## DATA TO PROCESS
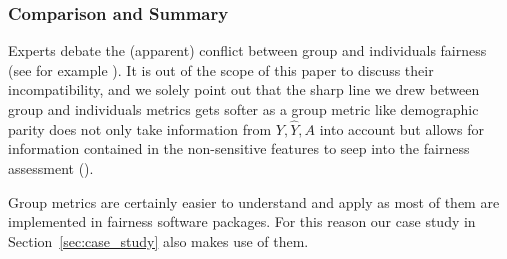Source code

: 

\subsubsection*{Comparison and Summary}
Experts debate the (apparent) conflict between group and individuals fairness (see for example \cite{Binns2020}).
It is out of the scope of this paper to discuss their incompatibility, and we solely point out that the sharp line we drew between group and individuals metrics gets softer as a group metric like demographic parity does not only take information from $Y, \hat{Y}, A$ into account but allows for information contained in the non-sensitive features to seep into the fairness assessment (\cite{castelnovo2022}).\par
Group metrics are certainly easier to understand and apply as most of them are implemented in fairness software packages. For this reason our case study in Section~\ref{sec:case_study} also makes use of them.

## WHAT TO WORK ON
Retype exactly. Start at the line with "It is out of" and stop at the last line of the data.

## RESULT OF THE TASK
It is out of the scope of this paper to discuss their incompatibility, and we solely point out that the sharp line we drew between group and individuals metrics gets softer as a group metric like demographic parity does not only take information from $Y, \hat{Y}, A$ into account but allows for information contained in the non-sensitive features to seep into the fairness assessment (\cite{castelnovo2022}).\par
Group metrics are certainly easier to understand and apply as most of them are implemented in fairness software packages. For this reason our case study in Section~\ref{sec:case_study} also makes use of them.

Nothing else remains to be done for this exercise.